[ABOUT THIS TASK] In the following listing, find the lines containing "Status" and report them.

[INPUT RECORDS]
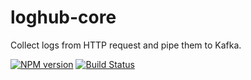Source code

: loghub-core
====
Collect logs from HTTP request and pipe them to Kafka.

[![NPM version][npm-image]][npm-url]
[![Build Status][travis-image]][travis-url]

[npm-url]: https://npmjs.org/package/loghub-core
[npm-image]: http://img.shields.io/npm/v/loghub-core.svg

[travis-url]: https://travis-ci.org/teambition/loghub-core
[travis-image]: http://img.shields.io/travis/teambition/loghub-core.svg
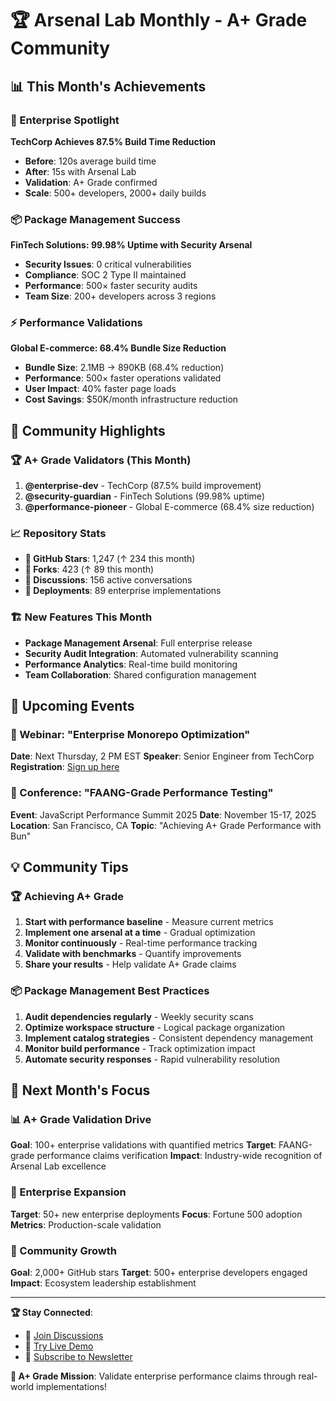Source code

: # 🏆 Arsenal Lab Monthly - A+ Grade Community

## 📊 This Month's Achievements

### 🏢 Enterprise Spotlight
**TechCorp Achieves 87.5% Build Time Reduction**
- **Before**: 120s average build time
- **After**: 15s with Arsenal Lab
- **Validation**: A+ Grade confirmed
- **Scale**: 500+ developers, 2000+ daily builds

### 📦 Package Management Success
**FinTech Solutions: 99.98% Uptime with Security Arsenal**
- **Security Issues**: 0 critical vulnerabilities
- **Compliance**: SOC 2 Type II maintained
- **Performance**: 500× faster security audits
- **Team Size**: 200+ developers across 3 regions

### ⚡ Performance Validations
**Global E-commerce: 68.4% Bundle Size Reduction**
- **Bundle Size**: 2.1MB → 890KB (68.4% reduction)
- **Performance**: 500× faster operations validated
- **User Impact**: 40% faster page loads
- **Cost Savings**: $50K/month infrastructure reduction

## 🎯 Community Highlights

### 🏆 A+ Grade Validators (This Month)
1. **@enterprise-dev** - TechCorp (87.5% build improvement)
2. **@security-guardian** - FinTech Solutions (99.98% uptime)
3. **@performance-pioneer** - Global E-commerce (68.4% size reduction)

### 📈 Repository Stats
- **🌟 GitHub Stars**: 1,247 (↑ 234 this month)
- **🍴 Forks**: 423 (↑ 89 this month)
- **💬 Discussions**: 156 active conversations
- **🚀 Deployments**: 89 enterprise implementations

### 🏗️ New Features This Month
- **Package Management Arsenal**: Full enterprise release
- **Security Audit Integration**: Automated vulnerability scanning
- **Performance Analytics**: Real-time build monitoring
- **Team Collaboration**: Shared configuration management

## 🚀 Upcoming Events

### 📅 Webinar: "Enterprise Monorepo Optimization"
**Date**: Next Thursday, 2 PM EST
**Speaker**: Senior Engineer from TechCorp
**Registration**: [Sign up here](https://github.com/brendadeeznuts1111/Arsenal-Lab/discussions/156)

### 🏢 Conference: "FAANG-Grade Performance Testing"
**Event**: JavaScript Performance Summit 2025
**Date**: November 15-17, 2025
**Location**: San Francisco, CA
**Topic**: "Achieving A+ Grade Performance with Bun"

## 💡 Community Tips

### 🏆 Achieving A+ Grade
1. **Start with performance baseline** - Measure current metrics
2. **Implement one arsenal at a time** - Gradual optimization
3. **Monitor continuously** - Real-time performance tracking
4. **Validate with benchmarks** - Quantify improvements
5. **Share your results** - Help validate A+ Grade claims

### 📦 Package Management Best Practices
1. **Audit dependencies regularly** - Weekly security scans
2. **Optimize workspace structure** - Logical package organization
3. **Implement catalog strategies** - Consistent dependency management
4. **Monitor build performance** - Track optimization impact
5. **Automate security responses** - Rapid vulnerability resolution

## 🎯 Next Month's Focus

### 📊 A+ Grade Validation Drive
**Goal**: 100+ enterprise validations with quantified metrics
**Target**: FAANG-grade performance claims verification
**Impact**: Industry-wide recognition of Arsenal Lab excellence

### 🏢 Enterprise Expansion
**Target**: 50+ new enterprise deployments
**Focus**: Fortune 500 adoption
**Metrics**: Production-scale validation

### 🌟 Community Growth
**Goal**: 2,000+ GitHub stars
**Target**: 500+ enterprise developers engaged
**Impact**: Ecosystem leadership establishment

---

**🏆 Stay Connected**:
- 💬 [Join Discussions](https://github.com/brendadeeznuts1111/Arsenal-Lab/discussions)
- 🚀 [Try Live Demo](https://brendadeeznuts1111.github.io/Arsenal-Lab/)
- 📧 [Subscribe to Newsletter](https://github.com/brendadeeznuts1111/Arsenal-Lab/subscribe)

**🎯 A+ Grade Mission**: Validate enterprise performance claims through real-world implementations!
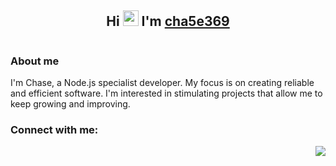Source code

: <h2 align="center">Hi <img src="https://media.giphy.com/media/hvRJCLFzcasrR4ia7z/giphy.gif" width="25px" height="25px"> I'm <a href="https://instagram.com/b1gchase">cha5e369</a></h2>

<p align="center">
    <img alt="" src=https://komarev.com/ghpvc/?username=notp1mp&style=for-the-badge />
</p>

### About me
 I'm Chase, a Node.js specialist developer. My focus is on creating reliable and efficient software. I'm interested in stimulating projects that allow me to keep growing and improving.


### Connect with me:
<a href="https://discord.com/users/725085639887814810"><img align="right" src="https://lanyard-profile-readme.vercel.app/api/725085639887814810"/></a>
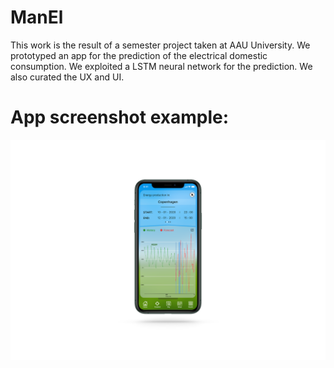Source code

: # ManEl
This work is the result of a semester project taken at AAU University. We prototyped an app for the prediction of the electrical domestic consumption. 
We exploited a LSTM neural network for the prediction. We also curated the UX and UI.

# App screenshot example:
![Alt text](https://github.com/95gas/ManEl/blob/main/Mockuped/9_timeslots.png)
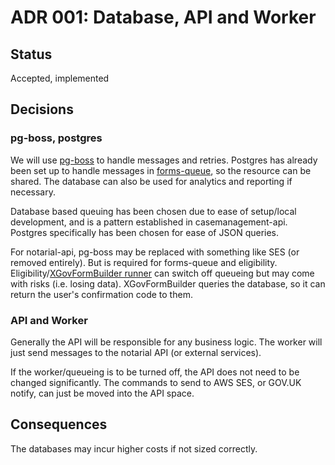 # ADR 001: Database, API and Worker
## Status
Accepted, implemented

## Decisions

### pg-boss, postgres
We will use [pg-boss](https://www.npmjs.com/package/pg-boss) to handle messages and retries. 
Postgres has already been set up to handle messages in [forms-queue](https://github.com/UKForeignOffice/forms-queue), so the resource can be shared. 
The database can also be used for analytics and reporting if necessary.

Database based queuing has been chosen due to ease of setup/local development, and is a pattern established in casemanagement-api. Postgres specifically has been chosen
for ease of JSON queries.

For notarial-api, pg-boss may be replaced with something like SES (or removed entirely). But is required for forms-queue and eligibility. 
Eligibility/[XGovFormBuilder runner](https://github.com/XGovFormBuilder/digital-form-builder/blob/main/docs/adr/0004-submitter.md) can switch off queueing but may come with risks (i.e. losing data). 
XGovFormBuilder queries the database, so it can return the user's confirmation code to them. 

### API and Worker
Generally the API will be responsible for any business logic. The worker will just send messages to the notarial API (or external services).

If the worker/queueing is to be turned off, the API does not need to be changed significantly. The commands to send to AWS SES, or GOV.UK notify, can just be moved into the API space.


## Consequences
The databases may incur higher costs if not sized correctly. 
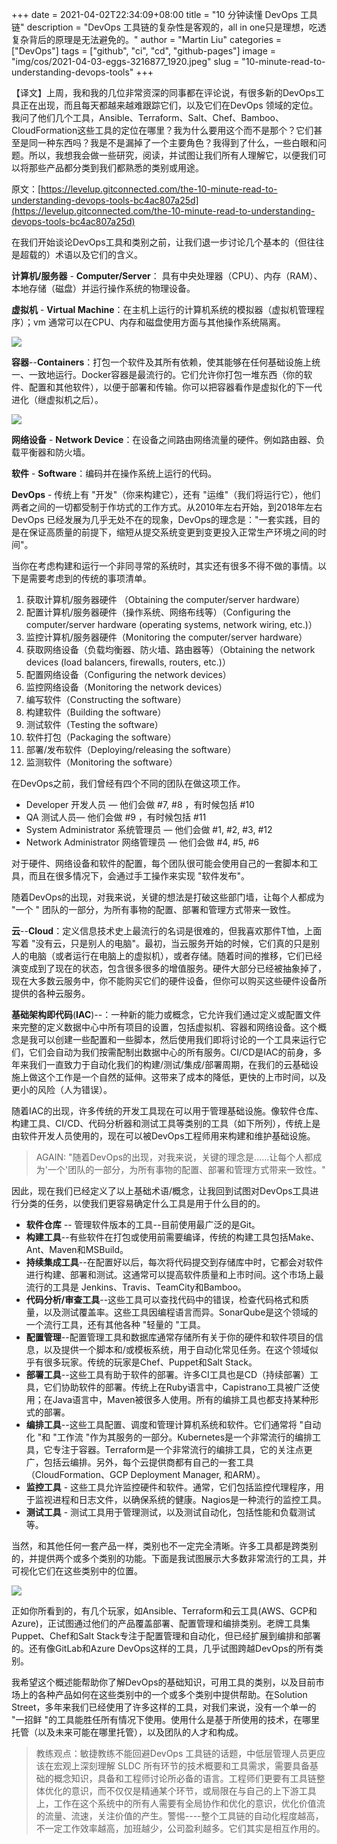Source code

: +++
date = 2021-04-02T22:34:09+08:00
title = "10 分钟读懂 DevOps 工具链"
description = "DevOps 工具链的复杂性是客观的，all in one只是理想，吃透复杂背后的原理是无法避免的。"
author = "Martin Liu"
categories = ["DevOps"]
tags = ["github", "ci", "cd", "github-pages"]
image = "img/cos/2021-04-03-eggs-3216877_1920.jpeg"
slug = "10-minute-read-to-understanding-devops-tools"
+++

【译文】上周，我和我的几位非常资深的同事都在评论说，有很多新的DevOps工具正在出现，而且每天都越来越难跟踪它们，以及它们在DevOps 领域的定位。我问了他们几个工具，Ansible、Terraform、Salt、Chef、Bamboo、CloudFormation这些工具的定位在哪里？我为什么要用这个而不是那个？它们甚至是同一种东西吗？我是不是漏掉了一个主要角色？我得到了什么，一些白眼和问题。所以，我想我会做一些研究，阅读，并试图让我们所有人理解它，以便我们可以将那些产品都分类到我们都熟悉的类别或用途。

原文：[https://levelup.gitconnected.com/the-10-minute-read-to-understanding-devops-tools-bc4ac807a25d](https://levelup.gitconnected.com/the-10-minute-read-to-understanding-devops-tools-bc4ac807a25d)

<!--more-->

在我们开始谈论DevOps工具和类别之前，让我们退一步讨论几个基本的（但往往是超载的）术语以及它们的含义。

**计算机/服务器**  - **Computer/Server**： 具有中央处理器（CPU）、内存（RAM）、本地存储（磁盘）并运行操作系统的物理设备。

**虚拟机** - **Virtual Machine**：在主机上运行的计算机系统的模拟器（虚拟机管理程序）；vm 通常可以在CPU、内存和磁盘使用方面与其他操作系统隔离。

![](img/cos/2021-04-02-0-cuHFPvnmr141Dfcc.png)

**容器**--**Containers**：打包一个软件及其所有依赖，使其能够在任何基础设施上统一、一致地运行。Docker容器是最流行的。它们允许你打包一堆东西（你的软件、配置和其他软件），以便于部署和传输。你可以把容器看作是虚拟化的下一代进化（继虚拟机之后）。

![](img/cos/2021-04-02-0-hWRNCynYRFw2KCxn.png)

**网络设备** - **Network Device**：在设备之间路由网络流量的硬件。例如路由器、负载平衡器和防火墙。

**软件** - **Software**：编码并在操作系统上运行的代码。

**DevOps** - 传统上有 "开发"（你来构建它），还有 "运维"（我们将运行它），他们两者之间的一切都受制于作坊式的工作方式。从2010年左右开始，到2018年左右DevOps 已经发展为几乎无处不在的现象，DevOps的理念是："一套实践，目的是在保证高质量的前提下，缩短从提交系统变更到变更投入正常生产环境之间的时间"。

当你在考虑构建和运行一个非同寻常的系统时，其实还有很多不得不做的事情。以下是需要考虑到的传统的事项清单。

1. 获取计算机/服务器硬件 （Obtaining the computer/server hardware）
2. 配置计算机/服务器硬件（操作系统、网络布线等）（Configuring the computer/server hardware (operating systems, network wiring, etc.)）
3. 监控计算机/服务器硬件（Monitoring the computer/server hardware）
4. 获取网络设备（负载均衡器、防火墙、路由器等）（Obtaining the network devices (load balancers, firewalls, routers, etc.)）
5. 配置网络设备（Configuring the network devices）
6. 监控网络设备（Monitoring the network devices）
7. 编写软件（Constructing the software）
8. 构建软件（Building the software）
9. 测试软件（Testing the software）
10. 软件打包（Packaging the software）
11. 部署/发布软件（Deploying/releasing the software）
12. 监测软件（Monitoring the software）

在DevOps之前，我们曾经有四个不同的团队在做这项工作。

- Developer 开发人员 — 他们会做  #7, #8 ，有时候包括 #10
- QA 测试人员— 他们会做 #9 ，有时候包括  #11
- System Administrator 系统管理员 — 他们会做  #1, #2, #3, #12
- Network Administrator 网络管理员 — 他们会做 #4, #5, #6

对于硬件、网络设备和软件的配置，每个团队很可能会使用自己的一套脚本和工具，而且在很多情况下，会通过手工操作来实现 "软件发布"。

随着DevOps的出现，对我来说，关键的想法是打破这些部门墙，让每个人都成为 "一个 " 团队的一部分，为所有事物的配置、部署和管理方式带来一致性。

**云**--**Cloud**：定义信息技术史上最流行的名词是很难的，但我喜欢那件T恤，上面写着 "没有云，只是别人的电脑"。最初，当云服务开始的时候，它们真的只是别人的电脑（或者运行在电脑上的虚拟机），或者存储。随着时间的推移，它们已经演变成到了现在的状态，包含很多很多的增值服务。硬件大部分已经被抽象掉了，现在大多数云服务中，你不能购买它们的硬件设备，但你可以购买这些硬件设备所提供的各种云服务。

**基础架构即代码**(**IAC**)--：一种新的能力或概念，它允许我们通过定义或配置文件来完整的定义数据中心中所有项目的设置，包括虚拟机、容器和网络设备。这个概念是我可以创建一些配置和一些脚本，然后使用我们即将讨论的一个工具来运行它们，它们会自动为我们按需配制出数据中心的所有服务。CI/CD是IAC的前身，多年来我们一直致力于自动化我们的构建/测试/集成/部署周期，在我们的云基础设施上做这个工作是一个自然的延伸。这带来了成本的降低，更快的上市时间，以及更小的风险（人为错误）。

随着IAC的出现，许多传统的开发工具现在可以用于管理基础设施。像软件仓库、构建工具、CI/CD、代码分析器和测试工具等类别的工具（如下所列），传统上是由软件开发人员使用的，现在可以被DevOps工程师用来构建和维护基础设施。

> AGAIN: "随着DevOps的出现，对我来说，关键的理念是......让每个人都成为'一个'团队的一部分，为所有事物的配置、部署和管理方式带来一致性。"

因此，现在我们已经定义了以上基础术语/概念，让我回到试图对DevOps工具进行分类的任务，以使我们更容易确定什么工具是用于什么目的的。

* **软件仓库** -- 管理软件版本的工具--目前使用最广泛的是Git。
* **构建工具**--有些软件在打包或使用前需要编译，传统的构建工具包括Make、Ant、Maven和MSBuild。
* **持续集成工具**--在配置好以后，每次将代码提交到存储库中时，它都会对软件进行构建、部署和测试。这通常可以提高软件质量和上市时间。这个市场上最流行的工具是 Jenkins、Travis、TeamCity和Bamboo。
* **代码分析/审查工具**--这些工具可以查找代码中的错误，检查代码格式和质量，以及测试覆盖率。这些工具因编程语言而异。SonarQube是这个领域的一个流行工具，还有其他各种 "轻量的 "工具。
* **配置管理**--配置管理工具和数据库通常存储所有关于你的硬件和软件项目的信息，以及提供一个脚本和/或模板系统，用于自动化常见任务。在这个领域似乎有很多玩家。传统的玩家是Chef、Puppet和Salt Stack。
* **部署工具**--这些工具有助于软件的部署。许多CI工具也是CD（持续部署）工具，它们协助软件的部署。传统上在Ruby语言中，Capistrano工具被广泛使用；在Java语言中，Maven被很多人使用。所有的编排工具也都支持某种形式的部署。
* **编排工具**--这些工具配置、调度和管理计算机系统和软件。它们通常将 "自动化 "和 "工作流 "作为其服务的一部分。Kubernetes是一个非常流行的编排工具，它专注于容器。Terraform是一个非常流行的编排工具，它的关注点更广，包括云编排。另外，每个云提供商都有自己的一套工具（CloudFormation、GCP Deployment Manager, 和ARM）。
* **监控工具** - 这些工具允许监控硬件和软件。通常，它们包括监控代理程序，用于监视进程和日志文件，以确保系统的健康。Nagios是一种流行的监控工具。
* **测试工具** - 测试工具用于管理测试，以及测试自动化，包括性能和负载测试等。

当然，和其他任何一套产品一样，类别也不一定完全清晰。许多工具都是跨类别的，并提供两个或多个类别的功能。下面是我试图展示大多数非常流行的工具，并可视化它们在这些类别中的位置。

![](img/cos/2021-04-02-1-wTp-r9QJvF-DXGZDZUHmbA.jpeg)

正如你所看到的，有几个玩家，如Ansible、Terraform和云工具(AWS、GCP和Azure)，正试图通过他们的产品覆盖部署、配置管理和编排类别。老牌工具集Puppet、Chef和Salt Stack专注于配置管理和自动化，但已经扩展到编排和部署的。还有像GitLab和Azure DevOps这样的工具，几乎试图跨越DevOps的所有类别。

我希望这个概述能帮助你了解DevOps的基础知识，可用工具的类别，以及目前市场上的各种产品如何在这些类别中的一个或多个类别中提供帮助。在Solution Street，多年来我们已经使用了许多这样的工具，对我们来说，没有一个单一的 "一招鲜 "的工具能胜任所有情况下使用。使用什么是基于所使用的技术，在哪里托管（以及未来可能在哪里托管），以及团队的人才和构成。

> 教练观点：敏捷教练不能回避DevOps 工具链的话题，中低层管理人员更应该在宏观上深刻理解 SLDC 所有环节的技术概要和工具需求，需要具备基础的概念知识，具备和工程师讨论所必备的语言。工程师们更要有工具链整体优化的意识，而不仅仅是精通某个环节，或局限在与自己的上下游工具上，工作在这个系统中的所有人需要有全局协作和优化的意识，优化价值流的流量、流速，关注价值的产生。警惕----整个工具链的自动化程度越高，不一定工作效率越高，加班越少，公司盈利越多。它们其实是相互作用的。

[RESULT OF THE EXERCISE]
[![Build Status][travis-image]][travis-url]
## Status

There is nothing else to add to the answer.